## Exercise
With the line containing "size: n = 5" as the starting point, output every line of the data below through its final line, character for character.

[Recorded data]
- - - -

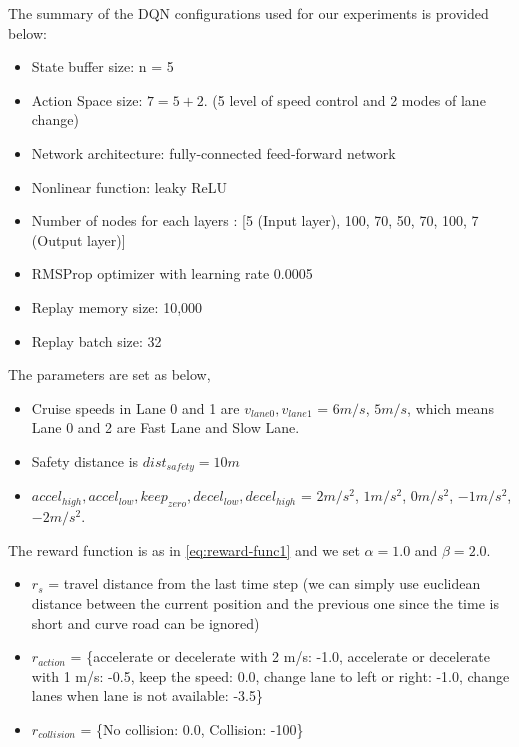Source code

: The summary of the DQN configurations used for our experiments is provided below:

\begin{itemize}
\item State buffer size: n = 5
\item Action Space size: $7 = 5 + 2$. (5 level of speed control and 2 modes of lane change)
\item Network architecture: fully-connected feed-forward network
\item Nonlinear function: leaky ReLU
\item Number of nodes for each layers : [5 (Input layer), 100, 70, 50, 70, 100, 7 (Output layer)]
\item RMSProp optimizer with learning rate 0.0005
\item Replay memory size: 10,000
\item Replay batch size: 32
\end{itemize}

The parameters are set as below,

\begin{itemize}
\item Cruise speeds in Lane 0 and 1 are $v_{lane0}, v_{lane1}$ = $6 m/s$, $5 m/s$, which means Lane 0 and 2 are Fast Lane and Slow Lane.
\item Safety distance is $dist_{safety} = 10 m$
\item $accel_{high}, accel_{low}, keep_{zero}, decel_{low}, decel_{high}$ = $2 m/s^2$, $1 m/s^2$, $0 m/s^2$, $-1 m/s^2$, $-2 m/s^2$.
\end{itemize}

The reward function is as in \ref{eq:reward-func1} and we set $\alpha = 1.0$ and $\beta = 2.0$. 

\begin{itemize}
 \item $r_s$ = travel distance from the last time step (we can simply use euclidean distance between the current position and the previous one since the time is short and curve road can be ignored)
 \item $r_{action}$ = \{accelerate or decelerate with 2 m/s: -1.0, accelerate or decelerate with 1 m/s: -0.5, keep the speed: 0.0, change lane to left or right: -1.0, change lanes when lane is not available: -3.5\}
 \item $r_{collision}$ = \{No collision: 0.0, Collision: -100\}
\end{itemize}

- - - -

## Result of this task
\item State buffer size: n = 5
\item Action Space size: $7 = 5 + 2$. (5 level of speed control and 2 modes of lane change)
\item Network architecture: fully-connected feed-forward network
\item Nonlinear function: leaky ReLU
\item Number of nodes for each layers : [5 (Input layer), 100, 70, 50, 70, 100, 7 (Output layer)]
\item RMSProp optimizer with learning rate 0.0005
\item Replay memory size: 10,000
\item Replay batch size: 32
\end{itemize}

The parameters are set as below,

\begin{itemize}
\item Cruise speeds in Lane 0 and 1 are $v_{lane0}, v_{lane1}$ = $6 m/s$, $5 m/s$, which means Lane 0 and 2 are Fast Lane and Slow Lane.
\item Safety distance is $dist_{safety} = 10 m$
\item $accel_{high}, accel_{low}, keep_{zero}, decel_{low}, decel_{high}$ = $2 m/s^2$, $1 m/s^2$, $0 m/s^2$, $-1 m/s^2$, $-2 m/s^2$.
\end{itemize}

The reward function is as in \ref{eq:reward-func1} and we set $\alpha = 1.0$ and $\beta = 2.0$. 

\begin{itemize}
 \item $r_s$ = travel distance from the last time step (we can simply use euclidean distance between the current position and the previous one since the time is short and curve road can be ignored)
 \item $r_{action}$ = \{accelerate or decelerate with 2 m/s: -1.0, accelerate or decelerate with 1 m/s: -0.5, keep the speed: 0.0, change lane to left or right: -1.0, change lanes when lane is not available: -3.5\}
 \item $r_{collision}$ = \{No collision: 0.0, Collision: -100\}
\end{itemize}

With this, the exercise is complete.